El hecho de que Jesús los tuviera es un detalle más de su Encarnación. En todo se hizo igual a nosotros. Por tanto entró en el mundo dentro de una familia y, aunque nada digan los Evangelios, nos es dado suponer que conoció a sus abuelos y pasó ratos agradables con ellos. Aquí la imaginación puede volar todo lo que quiera, porque en los detalles se acrecentará nuestro fervor y también el amor hacia nuestros mayores.

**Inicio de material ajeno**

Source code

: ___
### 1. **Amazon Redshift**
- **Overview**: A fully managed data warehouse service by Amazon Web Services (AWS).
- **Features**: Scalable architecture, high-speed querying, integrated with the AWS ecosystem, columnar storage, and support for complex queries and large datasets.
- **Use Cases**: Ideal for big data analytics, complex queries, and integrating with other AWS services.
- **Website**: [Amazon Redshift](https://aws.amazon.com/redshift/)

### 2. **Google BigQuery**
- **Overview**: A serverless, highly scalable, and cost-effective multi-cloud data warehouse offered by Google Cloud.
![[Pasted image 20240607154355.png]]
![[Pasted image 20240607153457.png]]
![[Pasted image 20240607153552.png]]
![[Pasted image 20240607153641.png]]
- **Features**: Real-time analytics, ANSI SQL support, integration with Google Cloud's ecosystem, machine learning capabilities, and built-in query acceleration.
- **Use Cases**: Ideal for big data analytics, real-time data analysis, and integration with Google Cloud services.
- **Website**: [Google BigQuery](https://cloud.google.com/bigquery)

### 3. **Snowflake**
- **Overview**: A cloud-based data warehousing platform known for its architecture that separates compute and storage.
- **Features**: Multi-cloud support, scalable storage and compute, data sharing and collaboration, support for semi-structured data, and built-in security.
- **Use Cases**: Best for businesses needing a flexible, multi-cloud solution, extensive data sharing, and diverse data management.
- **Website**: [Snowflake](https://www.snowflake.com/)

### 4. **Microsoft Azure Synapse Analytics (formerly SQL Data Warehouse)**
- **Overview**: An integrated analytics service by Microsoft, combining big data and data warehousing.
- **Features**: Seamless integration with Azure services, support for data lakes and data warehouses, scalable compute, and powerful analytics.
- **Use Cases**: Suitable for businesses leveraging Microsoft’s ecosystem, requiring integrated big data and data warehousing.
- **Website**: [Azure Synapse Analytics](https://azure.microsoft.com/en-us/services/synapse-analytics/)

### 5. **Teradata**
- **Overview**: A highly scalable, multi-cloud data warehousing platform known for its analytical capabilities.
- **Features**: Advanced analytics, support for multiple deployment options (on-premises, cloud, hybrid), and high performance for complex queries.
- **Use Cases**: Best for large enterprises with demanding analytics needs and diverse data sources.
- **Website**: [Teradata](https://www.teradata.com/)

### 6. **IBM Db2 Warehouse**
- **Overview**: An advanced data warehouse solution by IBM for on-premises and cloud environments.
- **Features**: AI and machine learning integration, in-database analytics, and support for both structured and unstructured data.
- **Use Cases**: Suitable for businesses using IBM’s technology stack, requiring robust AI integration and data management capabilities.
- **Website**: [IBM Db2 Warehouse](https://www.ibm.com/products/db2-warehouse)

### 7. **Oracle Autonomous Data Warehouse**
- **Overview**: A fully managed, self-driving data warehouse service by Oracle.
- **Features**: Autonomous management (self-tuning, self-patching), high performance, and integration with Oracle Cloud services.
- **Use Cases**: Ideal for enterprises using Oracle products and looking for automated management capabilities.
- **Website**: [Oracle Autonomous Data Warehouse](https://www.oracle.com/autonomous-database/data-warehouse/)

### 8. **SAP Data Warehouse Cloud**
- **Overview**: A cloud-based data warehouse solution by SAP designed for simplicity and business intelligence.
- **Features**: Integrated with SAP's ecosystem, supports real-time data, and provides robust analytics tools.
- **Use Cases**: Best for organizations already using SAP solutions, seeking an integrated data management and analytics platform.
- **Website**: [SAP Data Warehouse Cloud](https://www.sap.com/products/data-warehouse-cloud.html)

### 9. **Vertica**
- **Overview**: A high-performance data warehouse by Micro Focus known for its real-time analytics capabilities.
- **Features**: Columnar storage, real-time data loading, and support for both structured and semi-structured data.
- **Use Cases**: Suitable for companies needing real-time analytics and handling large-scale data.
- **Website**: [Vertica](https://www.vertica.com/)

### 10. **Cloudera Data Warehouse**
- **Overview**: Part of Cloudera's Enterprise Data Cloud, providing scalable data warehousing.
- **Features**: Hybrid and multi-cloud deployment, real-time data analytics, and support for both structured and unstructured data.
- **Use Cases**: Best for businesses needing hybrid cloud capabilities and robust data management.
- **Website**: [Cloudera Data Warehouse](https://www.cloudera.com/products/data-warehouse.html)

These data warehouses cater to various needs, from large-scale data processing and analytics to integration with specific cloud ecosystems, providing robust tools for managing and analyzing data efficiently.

Si tomamos las lecturas propias de esta celebración encontramos en la primera una bonita recomendación: “Hagamos el elogio de los hombres de bien, de la serie de nuestros antepasados”. Esto dice el libro del Eclesiástico. Que los nietos puedan conocer a los padres de sus padres es algo bueno. Así reconocen que Dios ha dispuesto que unos nazcan de otros y que esa serie, al final, se tope con el designio amoroso de Dios. Nacemos en un linaje, en una tradición.

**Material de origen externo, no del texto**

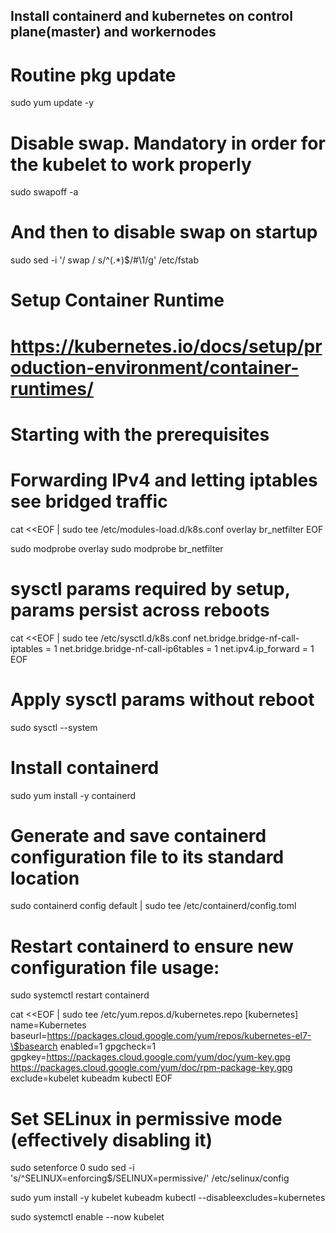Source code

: Install containerd and kubernetes on control plane(master) and workernodes
------------------------------------------------------------------------------------------------------------
# Routine pkg update
sudo yum update -y

# Disable swap. Mandatory in order for the kubelet to work properly
sudo swapoff -a
# And then to disable swap on startup
sudo sed -i '/ swap / s/^\(.*\)$/#\1/g' /etc/fstab

# Setup Container Runtime
# https://kubernetes.io/docs/setup/production-environment/container-runtimes/
#
# Starting with the prerequisites
# Forwarding IPv4 and letting iptables see bridged traffic

cat <<EOF | sudo tee /etc/modules-load.d/k8s.conf
overlay
br_netfilter
EOF

sudo modprobe overlay
sudo modprobe br_netfilter

# sysctl params required by setup, params persist across reboots
cat <<EOF | sudo tee /etc/sysctl.d/k8s.conf
net.bridge.bridge-nf-call-iptables  = 1
net.bridge.bridge-nf-call-ip6tables = 1
net.ipv4.ip_forward                 = 1
EOF

# Apply sysctl params without reboot
sudo sysctl --system

# Install containerd
sudo yum install -y containerd

# Generate and save containerd configuration file to its standard location
sudo containerd config default | sudo tee /etc/containerd/config.toml

# Restart containerd to ensure new configuration file usage:
sudo systemctl restart containerd


cat <<EOF | sudo tee /etc/yum.repos.d/kubernetes.repo
[kubernetes]
name=Kubernetes
baseurl=https://packages.cloud.google.com/yum/repos/kubernetes-el7-\$basearch
enabled=1
gpgcheck=1
gpgkey=https://packages.cloud.google.com/yum/doc/yum-key.gpg https://packages.cloud.google.com/yum/doc/rpm-package-key.gpg
exclude=kubelet kubeadm kubectl
EOF

# Set SELinux in permissive mode (effectively disabling it)
sudo setenforce 0
sudo sed -i 's/^SELINUX=enforcing$/SELINUX=permissive/' /etc/selinux/config

sudo yum install -y kubelet kubeadm kubectl --disableexcludes=kubernetes

sudo systemctl enable --now kubelet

Sucede, además, que muchas veces los abuelos son los que transmiten la fe. Se da el caso curioso de ese gran líder comunista que fue Gorbachov: en un país en que la fe estaba prohibida y ser creyente constituía un delito, él fue bautizado por su abuela. Es más, si se conservó algo de la fe en aquel país fue porque los abuelos pasaron la tradición a sus nietos. La generación de los padres fue absolutamente adoctrinada en la propaganda atea que hizo muchísimo daño.

Mis abuelos ya murieron y a menudo ofrezco la misa por ellos. Recuerdo muchas cosas de mi infancia a su lado. También cuando por la noche nos reuníamos todos en la cocina o el comedor y rezábamos el rosario. Siempre he agradecido a Dios el haber nacido en una familia cristiana y poder decir que tengo la misma fe de mis mayores. No es un tema sentimental. Sé que para otras personas Dios ha escrito la historia de la Salvación de manera diferente. Pero a mí me gusta el guión que Dios ha escrito para la mía. Así veo que hoy rezo con las mismas palabras que aprendí de mis padres y que estos aprendieron de los suyos. Y pienso que fue un gran bien para mí y mis hermanos ver cómo mis padres querían y cuidaban a mis abuelos y cómo mis abuelos se habían desgastado en la vida para hacer posible el bien de mis padres. La sabiduría de Dios es muy grande. Basta pararse un poco para descubrirla.

Que la Virgen María nos ayude a querer nuestras familias con el mismo amor que ella respiró, primero en casa de sus padres y, después, en el hogar de Nazaret.